The CUPS HTTP and IPP APIs provide low-level access to the HTTP and IPP protocols and CUPS scheduler. They are typically used by monitoring and administration programs to perform specific functions not supported by the high-level CUPS API functions.
The HTTP APIs use an opaque structure called
http_t to manage connections to
a particular HTTP or IPP server. The
httpConnectEncrypt function is
used to create an instance of this structure for a particular server.

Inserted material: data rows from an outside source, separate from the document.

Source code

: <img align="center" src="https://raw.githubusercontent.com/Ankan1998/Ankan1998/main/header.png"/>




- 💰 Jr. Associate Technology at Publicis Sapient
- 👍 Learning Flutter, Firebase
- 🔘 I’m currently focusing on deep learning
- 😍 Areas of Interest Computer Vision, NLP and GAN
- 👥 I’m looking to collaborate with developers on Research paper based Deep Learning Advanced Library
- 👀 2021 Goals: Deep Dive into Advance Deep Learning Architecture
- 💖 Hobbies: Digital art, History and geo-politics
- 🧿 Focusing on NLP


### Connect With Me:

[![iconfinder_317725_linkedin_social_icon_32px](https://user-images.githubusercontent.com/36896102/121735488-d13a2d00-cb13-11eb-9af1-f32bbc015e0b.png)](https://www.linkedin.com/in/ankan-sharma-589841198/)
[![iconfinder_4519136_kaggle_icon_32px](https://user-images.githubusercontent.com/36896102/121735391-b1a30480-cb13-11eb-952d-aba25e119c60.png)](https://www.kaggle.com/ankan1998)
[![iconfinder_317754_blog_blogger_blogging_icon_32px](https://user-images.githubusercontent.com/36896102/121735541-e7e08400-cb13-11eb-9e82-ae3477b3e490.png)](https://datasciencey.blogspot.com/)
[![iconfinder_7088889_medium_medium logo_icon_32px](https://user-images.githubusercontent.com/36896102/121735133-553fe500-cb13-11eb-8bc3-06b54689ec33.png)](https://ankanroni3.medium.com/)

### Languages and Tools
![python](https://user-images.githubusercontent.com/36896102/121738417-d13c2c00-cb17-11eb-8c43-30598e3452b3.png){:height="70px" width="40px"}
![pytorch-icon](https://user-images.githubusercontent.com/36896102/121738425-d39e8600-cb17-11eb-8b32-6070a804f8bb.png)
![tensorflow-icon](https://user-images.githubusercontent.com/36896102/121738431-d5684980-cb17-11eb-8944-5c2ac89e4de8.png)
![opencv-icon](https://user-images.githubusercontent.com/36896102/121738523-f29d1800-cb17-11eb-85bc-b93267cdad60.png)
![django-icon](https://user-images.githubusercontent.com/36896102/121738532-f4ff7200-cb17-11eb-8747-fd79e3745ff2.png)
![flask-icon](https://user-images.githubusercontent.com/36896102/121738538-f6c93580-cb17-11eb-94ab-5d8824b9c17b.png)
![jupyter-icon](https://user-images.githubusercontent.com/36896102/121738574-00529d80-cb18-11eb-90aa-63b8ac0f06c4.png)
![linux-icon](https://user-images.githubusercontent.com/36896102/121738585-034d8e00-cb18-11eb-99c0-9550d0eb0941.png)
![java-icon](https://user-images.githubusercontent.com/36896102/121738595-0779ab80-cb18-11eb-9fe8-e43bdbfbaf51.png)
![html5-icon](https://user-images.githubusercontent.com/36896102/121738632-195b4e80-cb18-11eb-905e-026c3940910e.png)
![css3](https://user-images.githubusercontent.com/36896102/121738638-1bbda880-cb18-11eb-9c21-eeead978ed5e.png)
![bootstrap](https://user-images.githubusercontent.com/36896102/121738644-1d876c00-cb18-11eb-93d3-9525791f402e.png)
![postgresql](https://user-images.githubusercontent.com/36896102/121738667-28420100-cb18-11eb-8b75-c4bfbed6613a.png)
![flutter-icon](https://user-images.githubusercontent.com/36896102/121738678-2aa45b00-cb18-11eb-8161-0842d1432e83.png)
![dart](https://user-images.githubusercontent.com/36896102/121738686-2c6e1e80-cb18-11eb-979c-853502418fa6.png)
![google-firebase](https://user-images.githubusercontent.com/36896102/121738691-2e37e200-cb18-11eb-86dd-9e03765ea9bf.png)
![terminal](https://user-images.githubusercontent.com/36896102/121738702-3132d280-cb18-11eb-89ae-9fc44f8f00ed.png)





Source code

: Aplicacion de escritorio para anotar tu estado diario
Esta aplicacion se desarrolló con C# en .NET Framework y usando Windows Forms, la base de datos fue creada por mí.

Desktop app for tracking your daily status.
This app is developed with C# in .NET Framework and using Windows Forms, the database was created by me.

The constant CUPS_HTTP_DEFAULT can be used with all of the
cups functions to refer to the default CUPS server - the functions
create a per-thread http_t as needed.
The IPP APIs use two opaque structures for requests (messages sent to the CUPS scheduler) and responses (messages sent back to your application from the scheduler). The ipp_t type holds a complete request or response and is allocated using the ippNew or ippNewRequest functions and freed using the ippDelete function.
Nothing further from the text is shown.